Australian detectives believe that Rashid, who is scheduled to be released in March, also was behind the bombings of the Israeli Consulate and the Hakoah Club. No one was killed in either bombing, which occurred hours apart, although two people were injured at the consulate. The bomb in the car park underneath the Hakoah Club, a popular Jewish social club in Bondi, was designed to collapse the building, police believe.

Mohammed Ali Beydoun, then a 32-year-old Lebanese-Australian citizen, was charged with the Hakoah bombing but the case was dropped by the New South Wales attorney general due to insufficient evidence.

It has long been suspected that the perpetrators were members of the Iraqi-based May 15 terror organization.

Operation Forbearance detectives are now seeking Husayn Muhammad al-Umari — known as Abu Ibrahim, or the “bomb man” – who like Rashid was at the forefront of the May 15 organization. Umari is accused of preparing the bomb on Flight 830 to Hawaii that was planted by Rashid. The FBI is offering a $5 million rewaerd for information leading directly to his capture or conviction. Umari, a Jaffa native, has a Lebanese passport, according to the FBI.

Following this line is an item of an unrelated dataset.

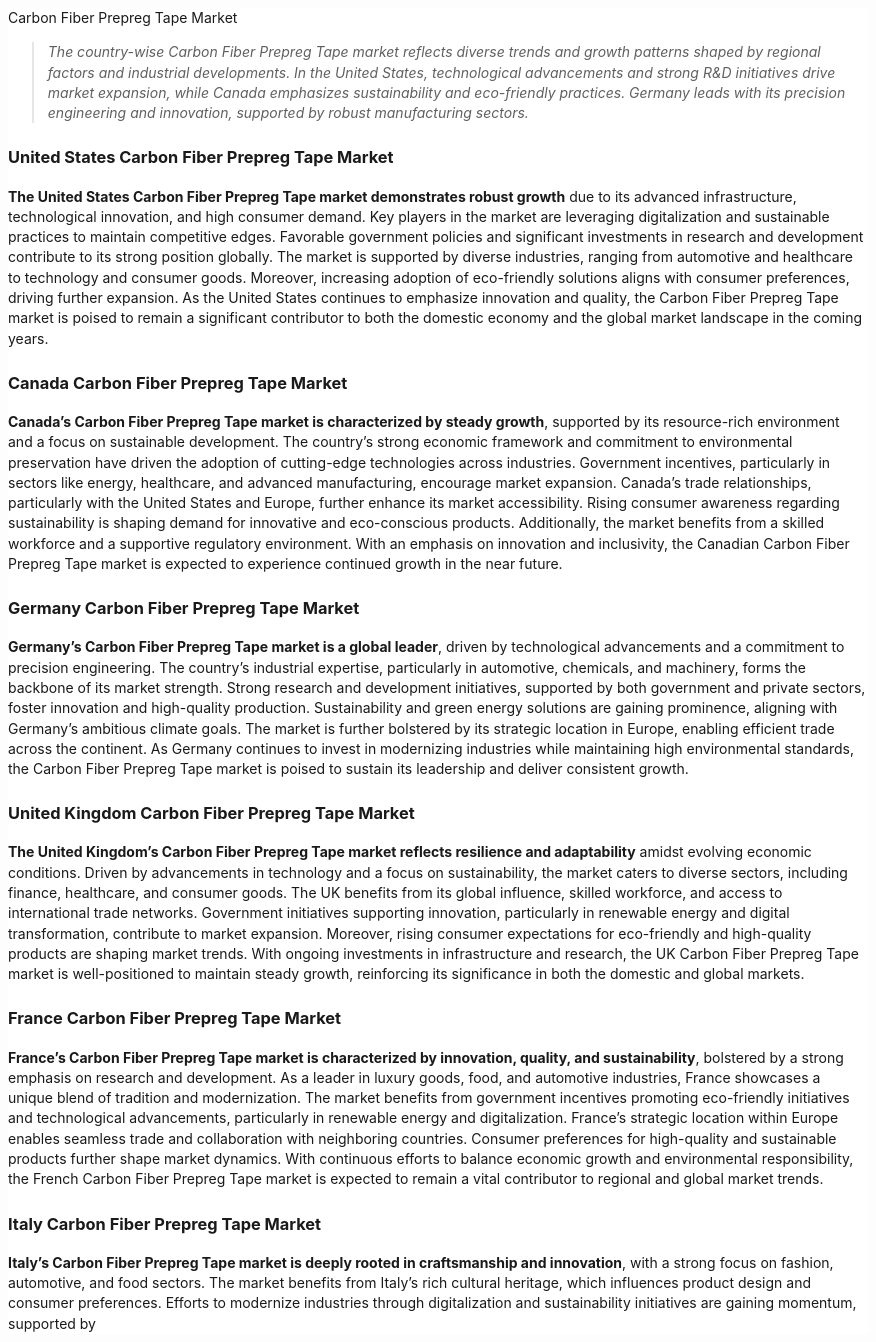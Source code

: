 Carbon Fiber Prepreg Tape Market<br /></span></h1><blockquote><p><em><span class="">The country-wise Carbon Fiber Prepreg Tape market reflects diverse trends and growth patterns shaped by regional factors and industrial developments. In the United States, technological advancements and strong R&amp;D initiatives drive market expansion, while Canada emphasizes sustainability and eco-friendly practices. Germany leads with its precision engineering and innovation, supported by robust manufacturing sectors.</span></em></p></blockquote><h3><strong>United States Carbon Fiber Prepreg Tape Market</strong></h3><p><strong>The United States Carbon Fiber Prepreg Tape market demonstrates robust growth</strong> due to its advanced infrastructure, technological innovation, and high consumer demand. Key players in the market are leveraging digitalization and sustainable practices to maintain competitive edges. Favorable government policies and significant investments in research and development contribute to its strong position globally. The market is supported by diverse industries, ranging from automotive and healthcare to technology and consumer goods. Moreover, increasing adoption of eco-friendly solutions aligns with consumer preferences, driving further expansion. As the United States continues to emphasize innovation and quality, the Carbon Fiber Prepreg Tape market is poised to remain a significant contributor to both the domestic economy and the global market landscape in the coming years.</p><h3><strong>Canada Carbon Fiber Prepreg Tape Market</strong></h3><p><strong>Canada&rsquo;s Carbon Fiber Prepreg Tape market is characterized by steady growth</strong>, supported by its resource-rich environment and a focus on sustainable development. The country&rsquo;s strong economic framework and commitment to environmental preservation have driven the adoption of cutting-edge technologies across industries. Government incentives, particularly in sectors like energy, healthcare, and advanced manufacturing, encourage market expansion. Canada&rsquo;s trade relationships, particularly with the United States and Europe, further enhance its market accessibility. Rising consumer awareness regarding sustainability is shaping demand for innovative and eco-conscious products. Additionally, the market benefits from a skilled workforce and a supportive regulatory environment. With an emphasis on innovation and inclusivity, the Canadian Carbon Fiber Prepreg Tape market is expected to experience continued growth in the near future.</p><h3><strong>Germany Carbon Fiber Prepreg Tape Market</strong></h3><p><strong>Germany&rsquo;s Carbon Fiber Prepreg Tape market is a global leader</strong>, driven by technological advancements and a commitment to precision engineering. The country&rsquo;s industrial expertise, particularly in automotive, chemicals, and machinery, forms the backbone of its market strength. Strong research and development initiatives, supported by both government and private sectors, foster innovation and high-quality production. Sustainability and green energy solutions are gaining prominence, aligning with Germany&rsquo;s ambitious climate goals. The market is further bolstered by its strategic location in Europe, enabling efficient trade across the continent. As Germany continues to invest in modernizing industries while maintaining high environmental standards, the Carbon Fiber Prepreg Tape market is poised to sustain its leadership and deliver consistent growth.</p><h3><strong>United Kingdom Carbon Fiber Prepreg Tape Market</strong></h3><p><strong>The United Kingdom&rsquo;s Carbon Fiber Prepreg Tape market reflects resilience and adaptability</strong> amidst evolving economic conditions. Driven by advancements in technology and a focus on sustainability, the market caters to diverse sectors, including finance, healthcare, and consumer goods. The UK benefits from its global influence, skilled workforce, and access to international trade networks. Government initiatives supporting innovation, particularly in renewable energy and digital transformation, contribute to market expansion. Moreover, rising consumer expectations for eco-friendly and high-quality products are shaping market trends. With ongoing investments in infrastructure and research, the UK Carbon Fiber Prepreg Tape market is well-positioned to maintain steady growth, reinforcing its significance in both the domestic and global markets.</p><h3><strong>France Carbon Fiber Prepreg Tape Market</strong></h3><p><strong>France&rsquo;s Carbon Fiber Prepreg Tape market is characterized by innovation, quality, and sustainability</strong>, bolstered by a strong emphasis on research and development. As a leader in luxury goods, food, and automotive industries, France showcases a unique blend of tradition and modernization. The market benefits from government incentives promoting eco-friendly initiatives and technological advancements, particularly in renewable energy and digitalization. France&rsquo;s strategic location within Europe enables seamless trade and collaboration with neighboring countries. Consumer preferences for high-quality and sustainable products further shape market dynamics. With continuous efforts to balance economic growth and environmental responsibility, the French Carbon Fiber Prepreg Tape market is expected to remain a vital contributor to regional and global market trends.</p><h3><strong>Italy Carbon Fiber Prepreg Tape Market</strong></h3><p><strong>Italy&rsquo;s Carbon Fiber Prepreg Tape market is deeply rooted in craftsmanship and innovation</strong>, with a strong focus on fashion, automotive, and food sectors. The market benefits from Italy&rsquo;s rich cultural heritage, which influences product design and consumer preferences. Efforts to modernize industries through digitalization and sustainability initiatives are gaining momentum, supported by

May 15, sometimes known as the Abu-Ibrahim Faction, was a Baghdad-based offshoot of the Popular Front for the Liberation of Palestine. Founded in 1979, it claimed credit for the bombings of El Al offices in Rome and Istanbul, as well as bombings of Israeli embassies in Vienna and Athens, according to the Encyclopedia of Terrorism.

“We welcome the fact that new evidence seems to have come to light that might help solve this case,” Yair Miller, the president of the New South Wales Jewish Board of Deputies, told Sydney’s The Sun-Herald newspaper.

Jeremy Jones, a former president of the Executive Council of Australian Jewry who has compiled the annual report on anti-Semitic incidents in Australia since the late 1980s, told Channel Seven news that “It’s very promising that we now know this matter hasn’t ended.”